I don’t think Data will replace opinion. There is excitement around Data Journalism through this idea that data can provide us with a set of facts which would form an empirical basis for a story, but the reality is that no matter what the basis of the story is, people will always debate it or have different political and philosophical viewpoints on the way the world should be. Data can certainly help us to be more informed about how we talk about specific social issues for e.g. adoption, sexual abuse or crime. A lot of time we use data to inform our decision making and as journalists, we should also do the same to better inform our audiences.
Can data be neutral?
Data is only ever as good as the process by which it is collected. Like anything else, it gives us a snapshot of life or a situation and is not necessarily neutral. One example is crime figures if in crime statistics we only gather information about people’s age and not their ethnicity we may be missing the full picture of how crime impacts one section of society more than another. As a society, we often make political decisions in how we gather data. And therefore, not all data is neutral. As journalists, we should try to gather all types of information and understand it and present it in an accurate and balanced way.
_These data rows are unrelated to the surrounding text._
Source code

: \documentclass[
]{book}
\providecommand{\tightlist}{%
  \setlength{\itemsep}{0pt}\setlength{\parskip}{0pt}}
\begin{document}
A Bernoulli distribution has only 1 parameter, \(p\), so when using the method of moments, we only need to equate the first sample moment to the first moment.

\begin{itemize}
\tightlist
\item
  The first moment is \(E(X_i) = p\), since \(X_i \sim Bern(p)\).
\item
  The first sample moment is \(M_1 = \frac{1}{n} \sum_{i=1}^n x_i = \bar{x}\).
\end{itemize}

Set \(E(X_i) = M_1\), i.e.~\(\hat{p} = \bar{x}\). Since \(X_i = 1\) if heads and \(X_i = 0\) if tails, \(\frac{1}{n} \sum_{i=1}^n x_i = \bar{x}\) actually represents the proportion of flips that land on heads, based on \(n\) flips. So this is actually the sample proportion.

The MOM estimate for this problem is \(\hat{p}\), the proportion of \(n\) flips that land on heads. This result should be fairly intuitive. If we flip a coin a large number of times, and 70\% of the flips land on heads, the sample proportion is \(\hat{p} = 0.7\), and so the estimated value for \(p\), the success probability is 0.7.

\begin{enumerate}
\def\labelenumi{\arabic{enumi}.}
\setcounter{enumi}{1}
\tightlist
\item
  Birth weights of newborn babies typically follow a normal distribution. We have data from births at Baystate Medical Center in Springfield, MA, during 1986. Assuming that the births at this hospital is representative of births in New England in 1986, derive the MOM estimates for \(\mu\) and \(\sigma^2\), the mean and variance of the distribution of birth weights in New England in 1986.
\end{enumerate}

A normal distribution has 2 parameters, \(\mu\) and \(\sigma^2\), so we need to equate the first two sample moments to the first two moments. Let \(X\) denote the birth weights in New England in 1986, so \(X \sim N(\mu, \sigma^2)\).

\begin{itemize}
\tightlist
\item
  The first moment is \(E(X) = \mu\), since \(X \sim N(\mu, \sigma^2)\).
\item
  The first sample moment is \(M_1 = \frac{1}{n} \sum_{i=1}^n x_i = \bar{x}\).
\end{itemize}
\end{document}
Data is not infallible by any means.
Has the Open data movement led to secular data access?
As taxpayers and citizens, we pay money to governments to provide services. This often involves gathering information about us, which is interpreted to develop evidence-based policies. The idea behind open data is that we should have a right to access, use and share the data collected by Government agencies to query and understand our society better. It is not just journalists who should have access to this data but also citizens and academics. Open Data can allow us to have a much more informed discussion about the current state of society and how we want it to be.
What makes a good data journalist?
Caelainn: Most of the journalists I work with come from an Arts background and have taught themselves Excel and how to code in languages including R and Python. What’s more important for me as an Editor is somebody who can see a story. You can have lots of technical skills, you could be an amazing coder, but if you cannot get your head around what makes a story, then the analysis may miss the point. Primarily what I look for when hiring people into my data team is somebody who has a journalistic nose, somebody who can spot a story, someone who knows what makes a story, someone with a journalist’s sense of enquiry. Data skills move on all the time and can be learnt and developed but the sense of what makes a story remains constant regardless of time.
How to fund data journalism projects?
Caelainn: Data Journalism is not the cheapest way of producing journalism. The time it takes to produce a story is often longer which means the team may not produce a story every day but the content is unique. So, Data journalism does require investment, but it also pays off in the long run as it can give us a story no one else has and build trust in our journalism.